Under the hood of his original '66 convertible is the desirable 289 four-barrel, the A-code with 225 hp. Bob also points out the Signalflare Red paint, black deluxe interior with Pony bucket seats, and the 6.95x14 U.S. Royal redline tires. Adding to the museum appearance is the original Autolite Group 22 battery. It's stone-cold dead and won't start the car, but there it sits for all to see and study because the Group 22 battery has not been reproduced. "It's a rare bird," he says.

Bob bought this car about five years ago from well-known Mustang collector Jim Bridges in North Carolina. Jim picked up the car in the early '80s from the original owner. Mileage was ultra-low at about 7,000. Jim never drove or showed the car, and it basically sat in storage.

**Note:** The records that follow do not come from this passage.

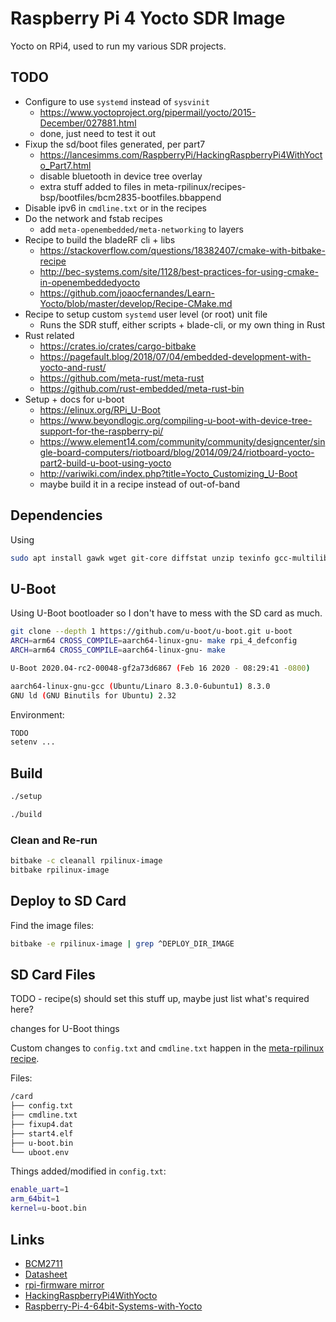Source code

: # Raspberry Pi 4 Yocto SDR Image

Yocto on RPi4, used to run my various SDR projects.

## TODO

* Configure to use `systemd` instead of `sysvinit`
  - https://www.yoctoproject.org/pipermail/yocto/2015-December/027881.html
  - done, just need to test it out
* Fixup the sd/boot files generated, per part7
  - https://lancesimms.com/RaspberryPi/HackingRaspberryPi4WithYocto_Part7.html
  - disable bluetooth in device tree overlay
  - extra stuff added to files in meta-rpilinux/recipes-bsp/bootfiles/bcm2835-bootfiles.bbappend
* Disable ipv6 in `cmdline.txt` or in the recipes
* Do the network and fstab recipes
  - add `meta-openembedded/meta-networking` to layers
* Recipe to build the bladeRF cli + libs
  - https://stackoverflow.com/questions/18382407/cmake-with-bitbake-recipe
  - http://bec-systems.com/site/1128/best-practices-for-using-cmake-in-openembeddedyocto
  - https://github.com/joaocfernandes/Learn-Yocto/blob/master/develop/Recipe-CMake.md
* Recipe to setup custom `systemd` user level (or root) unit file
  - Runs the SDR stuff, either scripts + blade-cli, or my own thing in Rust
* Rust related
  - https://crates.io/crates/cargo-bitbake
  - https://pagefault.blog/2018/07/04/embedded-development-with-yocto-and-rust/
  - https://github.com/meta-rust/meta-rust
  - https://github.com/rust-embedded/meta-rust-bin
* Setup + docs for u-boot
  - https://elinux.org/RPi_U-Boot
  - https://www.beyondlogic.org/compiling-u-boot-with-device-tree-support-for-the-raspberry-pi/
  - https://www.element14.com/community/community/designcenter/single-board-computers/riotboard/blog/2014/09/24/riotboard-yocto-part2-build-u-boot-using-yocto
  - http://variwiki.com/index.php?title=Yocto_Customizing_U-Boot
  - maybe build it in a recipe instead of out-of-band

## Dependencies

Using

```bash
sudo apt install gawk wget git-core diffstat unzip texinfo gcc-multilib build-essential chrpath socat libsdl1.2-dev xterm python
```

## U-Boot

Using U-Boot bootloader so I don't have to mess with the SD card as much.

```bash
git clone --depth 1 https://github.com/u-boot/u-boot.git u-boot
ARCH=arm64 CROSS_COMPILE=aarch64-linux-gnu- make rpi_4_defconfig
ARCH=arm64 CROSS_COMPILE=aarch64-linux-gnu- make
```

```bash
U-Boot 2020.04-rc2-00048-gf2a73d6867 (Feb 16 2020 - 08:29:41 -0800)

aarch64-linux-gnu-gcc (Ubuntu/Linaro 8.3.0-6ubuntu1) 8.3.0
GNU ld (GNU Binutils for Ubuntu) 2.32
```

Environment:

```bash
TODO
setenv ...
```

## Build

```bash
./setup

./build
```

### Clean and Re-run

```bash
bitbake -c cleanall rpilinux-image
bitbake rpilinux-image
```

## Deploy to SD Card

Find the image files:

```bash
bitbake -e rpilinux-image | grep ^DEPLOY_DIR_IMAGE
```

## SD Card Files

TODO - recipe(s) should set this stuff up, maybe just list what's required here?

changes for U-Boot things

Custom changes to `config.txt` and `cmdline.txt` happen in
the [meta-rpilinux recipe](meta-rpilinux/recipes-bsp/bootfiles/bcm2835-bootfiles.bbappend).

Files:

```bash
/card
├── config.txt
├── cmdline.txt
├── fixup4.dat
├── start4.elf
├── u-boot.bin
└── uboot.env
```

Things added/modified in `config.txt`:

```bash
enable_uart=1
arm_64bit=1
kernel=u-boot.bin
```

## Links

- [BCM2711](https://www.raspberrypi.org/documentation/hardware/raspberrypi/bcm2711/README.md)
- [Datasheet](https://github.com/raspberrypi/documentation/raw/master/hardware/raspberrypi/bcm2711/rpi_DATA_2711_1p0.pdf)
- [rpi-firmware mirror](https://github.com/Hexxeh/rpi-firmware)
- [HackingRaspberryPi4WithYocto](https://lancesimms.com/RaspberryPi/HackingRaspberryPi4WithYocto_Introduction.html)
- [Raspberry-Pi-4-64bit-Systems-with-Yocto](https://jumpnowtek.com/rpi/Raspberry-Pi-4-64bit-Systems-with-Yocto.html)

When this '66 arrived, Bob only cleaned it up. He carefully inspected the original acrylic enamel paint and found a small scratch down the driver's door. Apparently, a cat attempted to get inside the open window from under the car cover. "It came out with a little hand glaze," Bob recalls. "You couldn't feel the scratch with your fingernail. If you can't feel it, you can usually get it all out. That was lucky."

Original, unrestored paint has become a precious commodity in vintage Mustang circles. Low miles doesn't always come packaged with original paint, nor does the odometer reading ensure a high degree of originality.

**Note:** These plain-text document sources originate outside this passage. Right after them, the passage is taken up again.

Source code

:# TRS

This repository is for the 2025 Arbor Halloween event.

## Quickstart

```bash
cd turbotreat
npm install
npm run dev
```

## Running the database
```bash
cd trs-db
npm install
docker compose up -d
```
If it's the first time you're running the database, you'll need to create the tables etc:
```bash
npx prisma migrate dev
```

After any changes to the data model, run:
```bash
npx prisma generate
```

About 10 years ago, Bob drove to Nebraska to check out an early Mustang with 35 miles. The wheel covers, still in the trunk, were never installed. However, the roof of the storage building leaked, creating problems with the acrylic enamel. The owner had changed the belts, hoses, battery, and oil filter as general maintenance.

Savvy collectors know better than to change out original parts, especially when the car is in storage and not being driven. Bob's 7,200-mile convertible even has the engine ID sticker on the coil. "Things like that you never see," he says. "That's what's so neat about this car. Nobody has ever pressure-washed that stuff off it. It's still got all the original Ford exhaust and it's nice." Exhausts, even on original cars, routinely rot away because water gets trapped inside.

Next, Bob lifted the carpet and underlayment to show the underlying paint is "as perfect as the day it was painted." He says it's "absolutely flawless, brand new." There is no surface rust and, apparently, no moisture seeped in. Bob says, "It's so rare to find any year convertible where, for some reason or another, the top hasn't leaked and the carpet and underlayment never got damp," which provides a good chance of surface rust forming.

"I took pictures of the floorpan," Bob admits. "It's the prettiest floorpan you ever saw inside a Mustang, and that's just the way the whole car is. Inside the trunk, it's absolutely brand new."

Backing up the originality is the warranty card and original window sticker to document the car's makeup. Spinner hubcaps add flash, and the AM/ eight-track stereo is a trick accessory. The retail price was $3,552.64. Bob says, "It's the best original little '66 convertible I've ever run across."